> [Problem description]:
Give back, exactly and with nothing added, the lines that run from the one containing "multilayered cerebral cortex" to the final line below.

> [Dataset records]:
┌──

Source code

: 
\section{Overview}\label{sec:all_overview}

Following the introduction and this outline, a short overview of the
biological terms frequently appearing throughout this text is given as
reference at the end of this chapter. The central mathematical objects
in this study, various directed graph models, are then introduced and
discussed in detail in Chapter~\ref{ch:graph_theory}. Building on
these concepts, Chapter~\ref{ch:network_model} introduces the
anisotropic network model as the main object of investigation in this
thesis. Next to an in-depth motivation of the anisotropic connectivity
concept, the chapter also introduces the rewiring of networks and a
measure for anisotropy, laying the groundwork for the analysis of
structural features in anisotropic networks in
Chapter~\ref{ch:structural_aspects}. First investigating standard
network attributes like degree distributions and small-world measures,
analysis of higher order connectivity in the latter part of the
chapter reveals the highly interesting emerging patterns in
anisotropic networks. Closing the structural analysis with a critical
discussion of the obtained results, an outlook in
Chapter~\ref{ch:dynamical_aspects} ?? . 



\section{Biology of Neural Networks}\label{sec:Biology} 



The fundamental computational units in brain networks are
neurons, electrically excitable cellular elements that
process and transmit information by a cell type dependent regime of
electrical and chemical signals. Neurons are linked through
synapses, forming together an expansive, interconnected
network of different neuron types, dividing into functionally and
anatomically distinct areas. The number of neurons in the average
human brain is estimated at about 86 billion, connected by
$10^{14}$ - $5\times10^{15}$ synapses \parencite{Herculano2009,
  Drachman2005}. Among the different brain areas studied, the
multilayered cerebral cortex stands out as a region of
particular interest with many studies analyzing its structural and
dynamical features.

└──

> [Solution]:
multilayered cerebral cortex stands out as a region of
particular interest with many studies analyzing its structural and
dynamical features.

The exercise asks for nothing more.